Busking in Durham last night, a group of kids began dancing, doing sort of swirly movements and really getting into the vibe of what I was playing. They then came over and dropped money into my case and told me they loved the music. They’re local, not students, maybe eighteen-nineteen years old at most, sixth-form alternative types I think, and just a bit stoned. I’ve seen them before.
Instead of driving to MaccyDs this morning, I tried staying at home. I sat at the kitchen table and wrote. I made my own coffee, instead of paying £2.09 per cup. Got a lot done.
Then I took my pooch for walk. It was so early he didn’t meet any other dogs to terrorise. He didn’t try to bite fences behind which dogs sometimes lurk. He didn’t leap like a spring-loaded flying squirrel toward cats cowering beneath cars.
It was quite a pleasant change.
My pooch Angus. A cute, affectionate, loyal, stinky, sad-faced, lick-everything, insane little killing-machine.
I was watching Shadowhunters on Netflix, as you do, and I saw that Magnus Bane’s apartment looked across at the Brooklyn Bridge. So I went on google street view and sort of worked out where he lived at the time of the story.
It’s Water Street, or maybe one of the higher apartments at the Eagle Warehouse on Old Fulton Street. Or maybe Furman Street.
Then as I looked at a bird’s eye view of the area I saw a marking for Truman Capote’s House, so I zoomed down to that and the street his house was on made me think of Miss Holliday Golightly arriving home from some party, very early in the morning, and waking her neighbour Yunioshi because she forgot her key again.

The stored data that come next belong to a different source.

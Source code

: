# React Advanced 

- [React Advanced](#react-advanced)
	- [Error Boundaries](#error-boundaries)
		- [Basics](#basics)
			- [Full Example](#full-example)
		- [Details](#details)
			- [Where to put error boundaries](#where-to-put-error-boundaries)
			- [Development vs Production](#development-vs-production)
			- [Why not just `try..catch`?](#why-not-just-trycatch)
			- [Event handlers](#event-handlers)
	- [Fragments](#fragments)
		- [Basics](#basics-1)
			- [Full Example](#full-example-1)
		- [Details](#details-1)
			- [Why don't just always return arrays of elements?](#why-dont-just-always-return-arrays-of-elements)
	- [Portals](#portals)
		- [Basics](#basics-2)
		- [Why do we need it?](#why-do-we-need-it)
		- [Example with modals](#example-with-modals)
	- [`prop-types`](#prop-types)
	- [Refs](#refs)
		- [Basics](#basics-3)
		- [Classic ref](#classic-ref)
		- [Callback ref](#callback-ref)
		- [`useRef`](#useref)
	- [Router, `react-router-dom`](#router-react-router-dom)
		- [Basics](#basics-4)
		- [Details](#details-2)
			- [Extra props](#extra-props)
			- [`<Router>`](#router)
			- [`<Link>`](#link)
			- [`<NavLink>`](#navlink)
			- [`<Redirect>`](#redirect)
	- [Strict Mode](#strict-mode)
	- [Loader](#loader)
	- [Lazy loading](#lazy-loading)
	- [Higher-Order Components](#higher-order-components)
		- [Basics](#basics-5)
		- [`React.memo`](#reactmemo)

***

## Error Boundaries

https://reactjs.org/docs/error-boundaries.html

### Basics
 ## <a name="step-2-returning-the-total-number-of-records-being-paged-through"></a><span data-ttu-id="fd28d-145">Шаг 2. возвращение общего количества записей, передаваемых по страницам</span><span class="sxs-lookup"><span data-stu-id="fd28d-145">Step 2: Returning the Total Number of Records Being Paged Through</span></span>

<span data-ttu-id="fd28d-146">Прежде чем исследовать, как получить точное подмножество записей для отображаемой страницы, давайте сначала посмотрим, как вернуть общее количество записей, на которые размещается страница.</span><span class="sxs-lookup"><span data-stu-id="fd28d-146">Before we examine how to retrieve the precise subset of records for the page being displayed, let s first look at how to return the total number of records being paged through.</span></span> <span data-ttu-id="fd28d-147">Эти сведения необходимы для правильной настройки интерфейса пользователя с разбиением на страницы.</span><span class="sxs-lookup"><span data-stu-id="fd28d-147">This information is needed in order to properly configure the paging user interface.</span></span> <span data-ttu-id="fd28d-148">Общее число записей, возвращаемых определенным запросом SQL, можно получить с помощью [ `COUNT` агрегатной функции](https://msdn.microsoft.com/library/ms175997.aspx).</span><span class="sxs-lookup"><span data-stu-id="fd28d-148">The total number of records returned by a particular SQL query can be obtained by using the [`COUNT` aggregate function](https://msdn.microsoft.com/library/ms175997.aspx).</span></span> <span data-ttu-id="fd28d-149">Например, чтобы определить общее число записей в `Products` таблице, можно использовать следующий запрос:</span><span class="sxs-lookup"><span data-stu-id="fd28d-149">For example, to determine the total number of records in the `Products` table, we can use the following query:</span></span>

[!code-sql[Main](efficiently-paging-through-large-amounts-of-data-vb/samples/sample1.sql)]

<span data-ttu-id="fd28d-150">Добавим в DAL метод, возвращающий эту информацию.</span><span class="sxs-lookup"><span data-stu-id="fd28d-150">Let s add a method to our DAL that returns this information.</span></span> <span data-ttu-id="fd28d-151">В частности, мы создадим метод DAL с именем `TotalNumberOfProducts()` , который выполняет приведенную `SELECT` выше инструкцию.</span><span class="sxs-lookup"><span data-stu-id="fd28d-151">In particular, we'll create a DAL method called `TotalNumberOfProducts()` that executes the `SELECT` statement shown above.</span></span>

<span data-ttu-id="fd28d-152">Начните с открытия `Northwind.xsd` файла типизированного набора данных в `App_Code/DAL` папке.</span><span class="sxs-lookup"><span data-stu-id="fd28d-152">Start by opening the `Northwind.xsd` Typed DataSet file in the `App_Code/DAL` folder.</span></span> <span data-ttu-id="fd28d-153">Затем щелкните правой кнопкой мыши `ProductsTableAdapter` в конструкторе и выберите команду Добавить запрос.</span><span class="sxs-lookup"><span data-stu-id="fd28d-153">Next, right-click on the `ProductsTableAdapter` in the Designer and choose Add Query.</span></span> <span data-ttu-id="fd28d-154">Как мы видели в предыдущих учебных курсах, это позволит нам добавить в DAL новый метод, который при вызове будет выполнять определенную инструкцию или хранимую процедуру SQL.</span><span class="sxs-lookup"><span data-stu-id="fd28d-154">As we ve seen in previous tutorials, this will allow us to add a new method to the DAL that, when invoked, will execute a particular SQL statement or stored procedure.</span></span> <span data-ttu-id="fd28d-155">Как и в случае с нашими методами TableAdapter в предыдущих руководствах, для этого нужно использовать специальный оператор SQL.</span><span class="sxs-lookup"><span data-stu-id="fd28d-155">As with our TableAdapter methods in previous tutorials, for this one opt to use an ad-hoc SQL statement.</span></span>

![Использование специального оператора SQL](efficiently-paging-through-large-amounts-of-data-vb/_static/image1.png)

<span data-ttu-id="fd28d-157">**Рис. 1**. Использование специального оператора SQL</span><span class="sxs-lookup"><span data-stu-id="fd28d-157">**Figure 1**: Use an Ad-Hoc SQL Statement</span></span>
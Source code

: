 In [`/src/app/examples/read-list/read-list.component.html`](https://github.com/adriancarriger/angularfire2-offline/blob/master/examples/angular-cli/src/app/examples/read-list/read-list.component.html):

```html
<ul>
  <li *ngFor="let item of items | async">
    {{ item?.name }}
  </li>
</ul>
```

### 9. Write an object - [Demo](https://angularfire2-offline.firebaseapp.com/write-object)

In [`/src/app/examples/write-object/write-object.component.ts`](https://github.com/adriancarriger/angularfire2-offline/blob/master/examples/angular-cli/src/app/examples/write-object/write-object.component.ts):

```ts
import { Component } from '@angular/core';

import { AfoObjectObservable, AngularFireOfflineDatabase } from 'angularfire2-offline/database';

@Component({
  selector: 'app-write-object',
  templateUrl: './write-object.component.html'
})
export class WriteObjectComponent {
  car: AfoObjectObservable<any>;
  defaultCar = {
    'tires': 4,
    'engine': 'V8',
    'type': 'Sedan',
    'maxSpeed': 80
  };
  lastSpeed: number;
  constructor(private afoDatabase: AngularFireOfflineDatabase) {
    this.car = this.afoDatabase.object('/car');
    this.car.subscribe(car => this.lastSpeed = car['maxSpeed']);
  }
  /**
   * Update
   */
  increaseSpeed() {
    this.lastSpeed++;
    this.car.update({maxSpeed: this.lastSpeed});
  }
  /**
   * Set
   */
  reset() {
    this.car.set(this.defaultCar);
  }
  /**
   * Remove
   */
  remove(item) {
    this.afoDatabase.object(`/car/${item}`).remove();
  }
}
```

I’m a typical product of the end result of the protestant reformation, I adhere to no church or organisation: I’m not religious.
But I do like the idea that if you want to change, you can. The Roman church calls it repentance, but it’s simpler than that. It’s just a matter of saying, ‘I’ll stop doing this, I’ll start doing that.’
Mark ‘E’ Everett, the main-man from the band Eels, said of his album Souljacker that the theme was like the feeling you might get if you’d accidentally left your soul behind in a hotel, only to get a call saying that they’d found it, and could you come and collect it?
I don’t think I’ve heard a more right-brained description of anything.